League’s presence and popularity will always be a restraining factor on union in Yorkshire but not to the point of oblivion.

In the amateur era, Yorkshire was not home to huge clubs but as a collective the county had the strength to contend for the county championship when the competition meant something.

England coaches
A proud Yorkshireman, Stuart Lancaster last took England to train in 2013 at his club West Park, in Leeds (Photo by David Rogers/Getty Images)

When the game went pro there was a purple patch in the noughties when there were only two seasons with no Yorkshire club in the Premiership. Leeds won the Powergen Cup in 2005 and twice played in the Heineken Cup.

But rugby union was on the map in the county then. With no shop window since, it has been a slide to the margins for the game.

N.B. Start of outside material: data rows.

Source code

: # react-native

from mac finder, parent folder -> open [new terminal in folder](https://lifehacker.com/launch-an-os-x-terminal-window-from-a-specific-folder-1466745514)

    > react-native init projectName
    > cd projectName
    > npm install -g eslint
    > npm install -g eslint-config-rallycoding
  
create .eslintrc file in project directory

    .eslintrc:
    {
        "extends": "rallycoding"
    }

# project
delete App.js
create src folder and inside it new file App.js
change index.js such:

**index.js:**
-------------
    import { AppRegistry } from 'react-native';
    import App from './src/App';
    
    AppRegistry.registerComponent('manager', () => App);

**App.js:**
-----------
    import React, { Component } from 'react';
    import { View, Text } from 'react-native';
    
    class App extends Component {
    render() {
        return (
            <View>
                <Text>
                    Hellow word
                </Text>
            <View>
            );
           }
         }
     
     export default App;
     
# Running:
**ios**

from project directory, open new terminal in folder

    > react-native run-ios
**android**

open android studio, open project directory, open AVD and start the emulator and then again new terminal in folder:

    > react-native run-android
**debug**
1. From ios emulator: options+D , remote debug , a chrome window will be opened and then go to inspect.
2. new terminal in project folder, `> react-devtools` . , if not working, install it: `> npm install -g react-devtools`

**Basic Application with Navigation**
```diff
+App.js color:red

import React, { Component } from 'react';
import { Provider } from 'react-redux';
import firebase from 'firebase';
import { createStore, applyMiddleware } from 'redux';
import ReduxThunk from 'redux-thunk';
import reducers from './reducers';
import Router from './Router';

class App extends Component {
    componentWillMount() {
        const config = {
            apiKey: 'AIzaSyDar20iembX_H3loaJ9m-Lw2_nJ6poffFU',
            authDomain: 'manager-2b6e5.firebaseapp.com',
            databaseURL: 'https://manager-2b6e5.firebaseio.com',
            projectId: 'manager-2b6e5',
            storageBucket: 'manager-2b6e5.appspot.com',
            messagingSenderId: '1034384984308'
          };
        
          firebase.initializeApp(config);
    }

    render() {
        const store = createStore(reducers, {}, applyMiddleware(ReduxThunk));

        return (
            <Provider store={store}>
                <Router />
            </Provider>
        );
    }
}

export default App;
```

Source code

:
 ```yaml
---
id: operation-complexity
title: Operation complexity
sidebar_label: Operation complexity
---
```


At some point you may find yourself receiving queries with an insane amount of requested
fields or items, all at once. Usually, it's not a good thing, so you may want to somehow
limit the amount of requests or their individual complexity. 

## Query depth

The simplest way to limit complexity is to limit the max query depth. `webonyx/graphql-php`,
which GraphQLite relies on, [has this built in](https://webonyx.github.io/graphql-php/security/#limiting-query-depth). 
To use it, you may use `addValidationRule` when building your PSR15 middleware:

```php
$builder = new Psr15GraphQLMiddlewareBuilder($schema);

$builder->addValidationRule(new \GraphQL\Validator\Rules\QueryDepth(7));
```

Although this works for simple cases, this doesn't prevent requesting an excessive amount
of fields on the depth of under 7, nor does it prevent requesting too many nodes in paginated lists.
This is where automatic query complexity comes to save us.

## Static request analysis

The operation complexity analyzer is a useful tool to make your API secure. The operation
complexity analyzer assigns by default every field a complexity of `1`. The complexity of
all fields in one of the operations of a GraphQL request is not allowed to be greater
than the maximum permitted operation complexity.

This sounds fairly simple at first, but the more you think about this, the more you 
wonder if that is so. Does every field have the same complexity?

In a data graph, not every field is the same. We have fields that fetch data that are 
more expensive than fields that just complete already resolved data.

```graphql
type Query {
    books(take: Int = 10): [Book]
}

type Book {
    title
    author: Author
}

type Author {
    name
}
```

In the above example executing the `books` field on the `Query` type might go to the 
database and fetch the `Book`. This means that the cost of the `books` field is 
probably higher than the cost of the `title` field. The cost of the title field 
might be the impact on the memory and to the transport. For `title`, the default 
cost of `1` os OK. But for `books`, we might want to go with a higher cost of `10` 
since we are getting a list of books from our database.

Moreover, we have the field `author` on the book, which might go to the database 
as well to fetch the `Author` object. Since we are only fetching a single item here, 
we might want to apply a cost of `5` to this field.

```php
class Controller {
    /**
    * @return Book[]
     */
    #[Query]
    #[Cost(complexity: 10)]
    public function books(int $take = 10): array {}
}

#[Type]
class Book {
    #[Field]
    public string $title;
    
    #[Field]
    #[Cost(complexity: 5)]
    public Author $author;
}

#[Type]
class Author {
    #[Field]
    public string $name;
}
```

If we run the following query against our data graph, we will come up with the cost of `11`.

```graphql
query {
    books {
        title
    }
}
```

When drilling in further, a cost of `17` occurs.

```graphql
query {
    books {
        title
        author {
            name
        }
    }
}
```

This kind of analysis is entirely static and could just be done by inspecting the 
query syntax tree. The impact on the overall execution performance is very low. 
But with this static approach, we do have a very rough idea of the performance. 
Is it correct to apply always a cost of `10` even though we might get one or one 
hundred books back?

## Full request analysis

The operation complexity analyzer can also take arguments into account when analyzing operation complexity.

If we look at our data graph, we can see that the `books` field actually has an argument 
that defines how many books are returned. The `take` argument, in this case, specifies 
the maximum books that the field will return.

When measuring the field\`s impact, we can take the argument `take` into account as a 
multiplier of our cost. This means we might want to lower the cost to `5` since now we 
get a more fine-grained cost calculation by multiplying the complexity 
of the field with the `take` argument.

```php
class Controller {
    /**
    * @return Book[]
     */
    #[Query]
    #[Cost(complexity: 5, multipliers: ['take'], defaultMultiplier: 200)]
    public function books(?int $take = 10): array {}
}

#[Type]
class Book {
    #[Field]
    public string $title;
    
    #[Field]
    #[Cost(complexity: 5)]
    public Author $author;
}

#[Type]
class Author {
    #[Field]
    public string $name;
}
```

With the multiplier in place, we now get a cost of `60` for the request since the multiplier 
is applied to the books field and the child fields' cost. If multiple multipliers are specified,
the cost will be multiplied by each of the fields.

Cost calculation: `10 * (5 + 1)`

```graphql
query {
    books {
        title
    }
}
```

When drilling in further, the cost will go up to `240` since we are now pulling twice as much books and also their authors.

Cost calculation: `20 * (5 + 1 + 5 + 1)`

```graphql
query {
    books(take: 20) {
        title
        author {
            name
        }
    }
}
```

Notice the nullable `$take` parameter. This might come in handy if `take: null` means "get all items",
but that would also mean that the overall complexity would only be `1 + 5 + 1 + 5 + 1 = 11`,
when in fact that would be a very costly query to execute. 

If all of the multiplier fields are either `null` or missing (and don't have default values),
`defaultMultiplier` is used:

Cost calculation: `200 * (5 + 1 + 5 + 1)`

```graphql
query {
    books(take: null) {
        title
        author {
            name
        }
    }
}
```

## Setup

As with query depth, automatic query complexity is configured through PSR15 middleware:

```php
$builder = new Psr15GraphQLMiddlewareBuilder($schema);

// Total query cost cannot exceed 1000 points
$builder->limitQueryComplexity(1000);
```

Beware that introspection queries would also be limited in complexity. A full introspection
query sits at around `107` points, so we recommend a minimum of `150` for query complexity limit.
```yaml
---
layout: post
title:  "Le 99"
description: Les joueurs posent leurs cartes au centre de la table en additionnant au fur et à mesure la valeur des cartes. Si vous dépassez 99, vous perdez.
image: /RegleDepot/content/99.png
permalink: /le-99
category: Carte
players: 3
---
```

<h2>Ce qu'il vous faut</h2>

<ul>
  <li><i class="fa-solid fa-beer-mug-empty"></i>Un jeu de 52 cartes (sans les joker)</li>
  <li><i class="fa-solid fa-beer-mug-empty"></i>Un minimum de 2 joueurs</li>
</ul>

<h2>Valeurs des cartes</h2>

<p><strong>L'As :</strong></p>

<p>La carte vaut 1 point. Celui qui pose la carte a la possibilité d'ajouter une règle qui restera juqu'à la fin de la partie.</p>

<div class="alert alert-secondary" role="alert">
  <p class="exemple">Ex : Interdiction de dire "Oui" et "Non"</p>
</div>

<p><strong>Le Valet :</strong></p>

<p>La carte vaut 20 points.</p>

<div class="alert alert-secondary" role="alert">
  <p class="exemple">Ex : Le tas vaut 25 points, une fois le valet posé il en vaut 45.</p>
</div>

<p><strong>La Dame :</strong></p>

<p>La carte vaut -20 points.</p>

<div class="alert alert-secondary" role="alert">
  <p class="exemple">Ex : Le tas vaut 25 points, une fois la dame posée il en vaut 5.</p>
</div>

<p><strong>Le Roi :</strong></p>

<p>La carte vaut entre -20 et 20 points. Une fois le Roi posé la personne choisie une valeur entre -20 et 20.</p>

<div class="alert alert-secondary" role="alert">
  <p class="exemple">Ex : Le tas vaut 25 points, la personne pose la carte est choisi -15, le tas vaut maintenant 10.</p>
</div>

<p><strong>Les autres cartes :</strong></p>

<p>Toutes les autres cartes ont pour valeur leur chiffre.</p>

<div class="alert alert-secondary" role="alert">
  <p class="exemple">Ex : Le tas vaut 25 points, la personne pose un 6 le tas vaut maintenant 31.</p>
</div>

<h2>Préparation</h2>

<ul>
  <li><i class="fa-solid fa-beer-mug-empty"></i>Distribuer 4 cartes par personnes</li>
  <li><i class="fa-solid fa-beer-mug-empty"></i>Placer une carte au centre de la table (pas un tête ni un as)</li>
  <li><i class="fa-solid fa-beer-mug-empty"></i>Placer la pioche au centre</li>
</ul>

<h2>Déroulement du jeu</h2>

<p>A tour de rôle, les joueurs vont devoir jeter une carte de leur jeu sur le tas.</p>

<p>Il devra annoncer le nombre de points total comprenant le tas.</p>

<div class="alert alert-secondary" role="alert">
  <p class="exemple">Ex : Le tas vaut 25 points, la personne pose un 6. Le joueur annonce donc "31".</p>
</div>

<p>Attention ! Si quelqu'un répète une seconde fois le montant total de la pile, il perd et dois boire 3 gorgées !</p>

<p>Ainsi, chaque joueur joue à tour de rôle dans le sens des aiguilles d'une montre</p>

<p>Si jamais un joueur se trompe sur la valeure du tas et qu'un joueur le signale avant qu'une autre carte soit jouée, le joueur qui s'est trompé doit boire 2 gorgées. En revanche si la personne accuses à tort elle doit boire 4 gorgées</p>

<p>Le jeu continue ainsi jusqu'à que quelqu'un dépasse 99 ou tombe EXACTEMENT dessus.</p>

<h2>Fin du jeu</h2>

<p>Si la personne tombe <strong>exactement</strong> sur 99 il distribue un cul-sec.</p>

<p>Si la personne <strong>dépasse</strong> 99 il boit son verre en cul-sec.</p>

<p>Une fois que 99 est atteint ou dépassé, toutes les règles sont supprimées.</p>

So for Yorkshire rugby nuts, starved of top-level exposure to the likes of Maro Itoje and Manu Tuilagi, England’s arrival brings with it a genuine sense of excitement.

England’s visit will not cast off the game’s invisibility cloak in one go but it will help.

When Borthwick’s men hold their open training session on Friday morning at the LNER Community Stadium the ground will be full to its 8,500 capacity. Young imaginations will be fired, dreams set in train.

With the right stepping stones in place, who knows where they could lead?

Borthwick’s hope must be that the Yorkshire air can provide the same restorative powers for his side as it did for Stuart Lancaster’s England 12 years ago.

Billed as a back-to-basics camp to restore discipline after the dwarf-tossing chaos of the 2011 World Cup campaign, it set a transformational tone. A line in the sand was drawn and a new young squad won four of their five Six Nations games to finish second in the championship.

What Borthwick would give for a repeat this season.

Given the fixtures to come, it might be worth an audience with the archbishop for him while he is in York this week.